Examine each line of the data, and copy the ones containing "open".

------ Supplied material ------

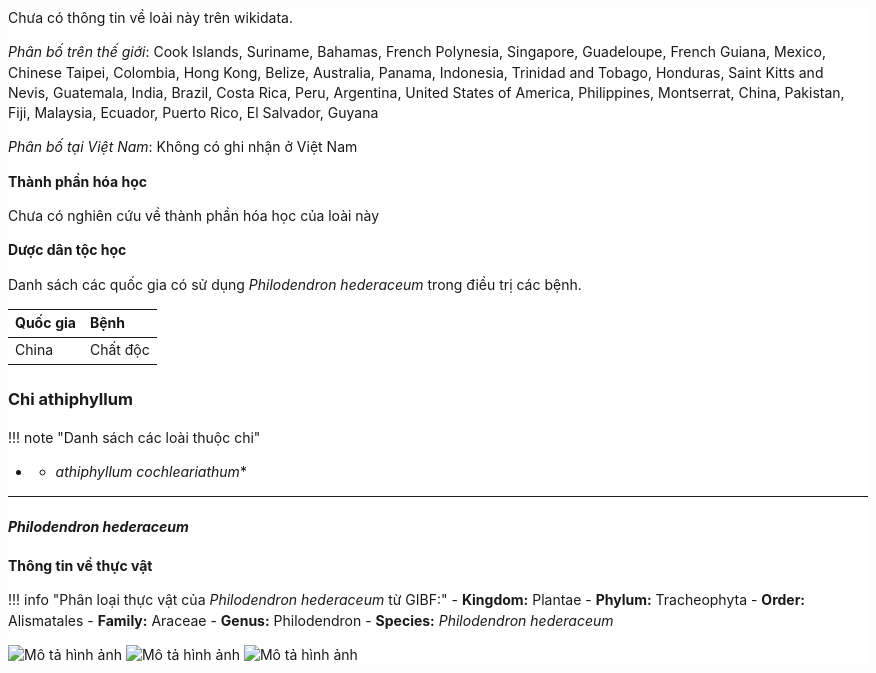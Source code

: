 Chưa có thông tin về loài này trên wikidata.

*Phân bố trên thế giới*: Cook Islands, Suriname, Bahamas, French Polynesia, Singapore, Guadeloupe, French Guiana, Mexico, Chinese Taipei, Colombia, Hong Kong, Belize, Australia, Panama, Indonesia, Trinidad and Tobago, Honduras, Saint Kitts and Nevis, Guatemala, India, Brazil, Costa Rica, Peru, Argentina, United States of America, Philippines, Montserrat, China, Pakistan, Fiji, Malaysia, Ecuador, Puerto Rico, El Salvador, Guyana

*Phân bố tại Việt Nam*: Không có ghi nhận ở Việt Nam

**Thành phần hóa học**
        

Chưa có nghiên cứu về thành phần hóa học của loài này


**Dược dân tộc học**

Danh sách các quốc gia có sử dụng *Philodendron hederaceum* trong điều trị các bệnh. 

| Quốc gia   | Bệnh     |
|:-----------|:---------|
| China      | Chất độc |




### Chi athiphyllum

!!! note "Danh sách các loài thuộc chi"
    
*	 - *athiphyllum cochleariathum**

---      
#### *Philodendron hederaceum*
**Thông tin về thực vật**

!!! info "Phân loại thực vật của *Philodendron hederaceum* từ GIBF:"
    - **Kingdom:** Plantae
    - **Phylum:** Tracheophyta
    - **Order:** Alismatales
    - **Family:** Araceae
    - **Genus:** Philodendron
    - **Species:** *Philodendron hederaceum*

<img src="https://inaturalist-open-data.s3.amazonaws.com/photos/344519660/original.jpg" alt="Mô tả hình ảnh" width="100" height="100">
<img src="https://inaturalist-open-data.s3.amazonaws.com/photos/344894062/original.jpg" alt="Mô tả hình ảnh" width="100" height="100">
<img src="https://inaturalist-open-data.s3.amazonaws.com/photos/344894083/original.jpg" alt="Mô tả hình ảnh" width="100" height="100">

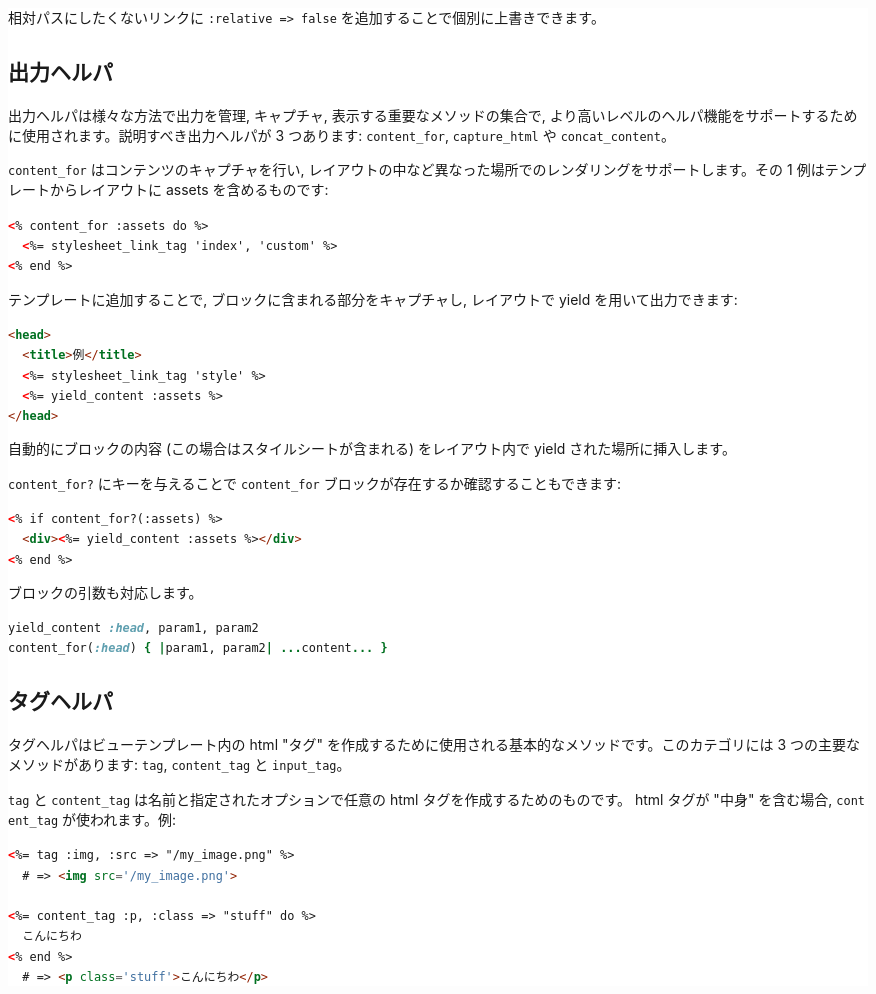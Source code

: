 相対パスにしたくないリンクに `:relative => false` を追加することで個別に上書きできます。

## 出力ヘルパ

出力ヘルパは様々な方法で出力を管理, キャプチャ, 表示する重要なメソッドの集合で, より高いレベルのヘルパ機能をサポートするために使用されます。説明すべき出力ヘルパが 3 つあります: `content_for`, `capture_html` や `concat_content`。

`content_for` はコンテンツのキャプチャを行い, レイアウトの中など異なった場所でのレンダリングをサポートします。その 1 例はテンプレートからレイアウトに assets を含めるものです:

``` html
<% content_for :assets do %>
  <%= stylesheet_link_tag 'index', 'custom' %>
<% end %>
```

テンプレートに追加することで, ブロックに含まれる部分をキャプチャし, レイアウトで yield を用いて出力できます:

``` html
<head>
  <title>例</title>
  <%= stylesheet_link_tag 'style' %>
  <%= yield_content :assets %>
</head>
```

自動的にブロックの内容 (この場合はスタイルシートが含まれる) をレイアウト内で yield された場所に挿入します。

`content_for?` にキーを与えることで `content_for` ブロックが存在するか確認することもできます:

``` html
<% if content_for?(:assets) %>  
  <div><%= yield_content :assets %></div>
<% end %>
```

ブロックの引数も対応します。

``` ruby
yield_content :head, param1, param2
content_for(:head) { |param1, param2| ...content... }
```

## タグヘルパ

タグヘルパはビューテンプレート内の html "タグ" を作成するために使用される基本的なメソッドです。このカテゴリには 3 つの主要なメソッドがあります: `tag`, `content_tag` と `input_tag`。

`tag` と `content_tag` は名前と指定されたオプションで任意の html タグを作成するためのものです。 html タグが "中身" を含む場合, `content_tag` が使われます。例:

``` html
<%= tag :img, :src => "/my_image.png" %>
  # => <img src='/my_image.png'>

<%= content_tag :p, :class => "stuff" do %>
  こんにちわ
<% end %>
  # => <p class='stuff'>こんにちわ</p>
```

------

Answer below =>
<img src="https://inaturalist-open-data.s3.amazonaws.com/photos/344519660/original.jpg" alt="Mô tả hình ảnh" width="100" height="100">
<img src="https://inaturalist-open-data.s3.amazonaws.com/photos/344894062/original.jpg" alt="Mô tả hình ảnh" width="100" height="100">
<img src="https://inaturalist-open-data.s3.amazonaws.com/photos/344894083/original.jpg" alt="Mô tả hình ảnh" width="100" height="100">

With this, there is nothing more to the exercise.